Very little work has been done on poker by computing scientists, although there are numerous commercial and hobbyist approaches. The various computer-based approaches to poker can be classified into three high-level architecture descriptions (or a mixture thereof): expert system, game-theoretic optimal play, and simulation / enumeration-based systems. Each of these will be discussed in the following sections.

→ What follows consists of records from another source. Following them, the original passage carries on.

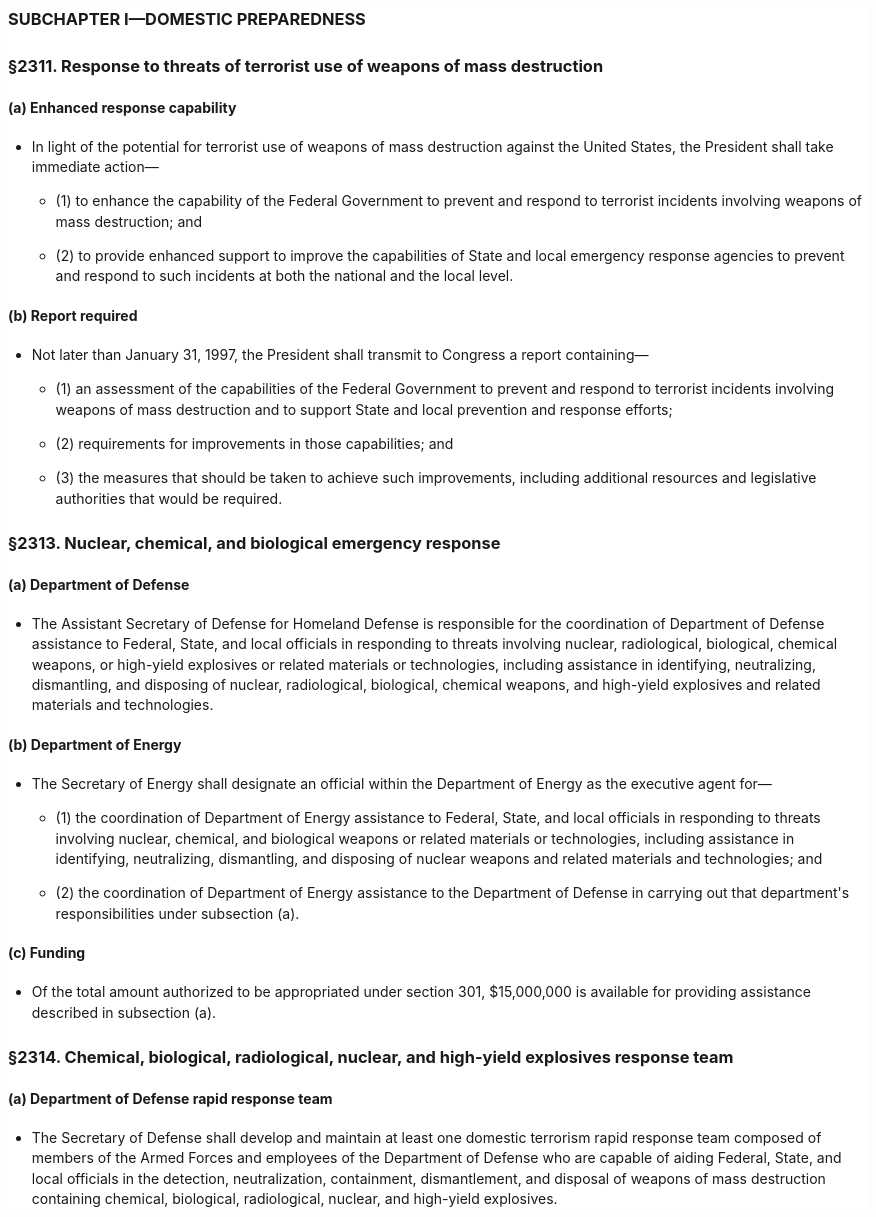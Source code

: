 ### SUBCHAPTER I—DOMESTIC PREPAREDNESS

### §2311. Response to threats of terrorist use of weapons of mass destruction
#### (a) Enhanced response capability
* In light of the potential for terrorist use of weapons of mass destruction against the United States, the President shall take immediate action—

  * (1) to enhance the capability of the Federal Government to prevent and respond to terrorist incidents involving weapons of mass destruction; and

  * (2) to provide enhanced support to improve the capabilities of State and local emergency response agencies to prevent and respond to such incidents at both the national and the local level.

#### (b) Report required
* Not later than January 31, 1997, the President shall transmit to Congress a report containing—

  * (1) an assessment of the capabilities of the Federal Government to prevent and respond to terrorist incidents involving weapons of mass destruction and to support State and local prevention and response efforts;

  * (2) requirements for improvements in those capabilities; and

  * (3) the measures that should be taken to achieve such improvements, including additional resources and legislative authorities that would be required.

### §2313. Nuclear, chemical, and biological emergency response
#### (a) Department of Defense
* The Assistant Secretary of Defense for Homeland Defense is responsible for the coordination of Department of Defense assistance to Federal, State, and local officials in responding to threats involving nuclear, radiological, biological, chemical weapons, or high-yield explosives or related materials or technologies, including assistance in identifying, neutralizing, dismantling, and disposing of nuclear, radiological, biological, chemical weapons, and high-yield explosives and related materials and technologies.

#### (b) Department of Energy
* The Secretary of Energy shall designate an official within the Department of Energy as the executive agent for—

  * (1) the coordination of Department of Energy assistance to Federal, State, and local officials in responding to threats involving nuclear, chemical, and biological weapons or related materials or technologies, including assistance in identifying, neutralizing, dismantling, and disposing of nuclear weapons and related materials and technologies; and

  * (2) the coordination of Department of Energy assistance to the Department of Defense in carrying out that department's responsibilities under subsection (a).

#### (c) Funding
* Of the total amount authorized to be appropriated under section 301, $15,000,000 is available for providing assistance described in subsection (a).

### §2314. Chemical, biological, radiological, nuclear, and high-yield explosives response team
#### (a) Department of Defense rapid response team
* The Secretary of Defense shall develop and maintain at least one domestic terrorism rapid response team composed of members of the Armed Forces and employees of the Department of Defense who are capable of aiding Federal, State, and local officials in the detection, neutralization, containment, dismantlement, and disposal of weapons of mass destruction containing chemical, biological, radiological, nuclear, and high-yield explosives.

This chapter will also discuss several case studies of programs by computing scientists and hobbyists. Included in the former group is the historical work of Nicolas Findler along with the more recent ideas of Daphne Koller and Avi Pfeffer. Findler worked on a poker-playing program for 5-card draw poker . Koller and Pfeffer implemented the first practical algorithm for finding optimal randomized strategies in two-player imperfect information games . Among the hobbyist approaches examined are several that play poker on an online poker server over IRC (Internet Relay Chat). Three of these programs are r00lbot, replicat and xbot (although variations of these sometimes run under different names). Additionally there are two public domain programs: Smoke'em Poker for Microsoft Windows, as well as Seven-Card Stud and Texas Hold'em implementations by Johann Ruegg for the UNIX curses package. There are numerous approaches by commercial companies, although only a few have a target audience of professional players. The best of these is Turbo Texas Hold'em by Wilson Software (http://www.wilsonsoftware.com). It is an extremely rule-based system.
The final section discusses the architecture selected for our poker player and the reasons behind the selection.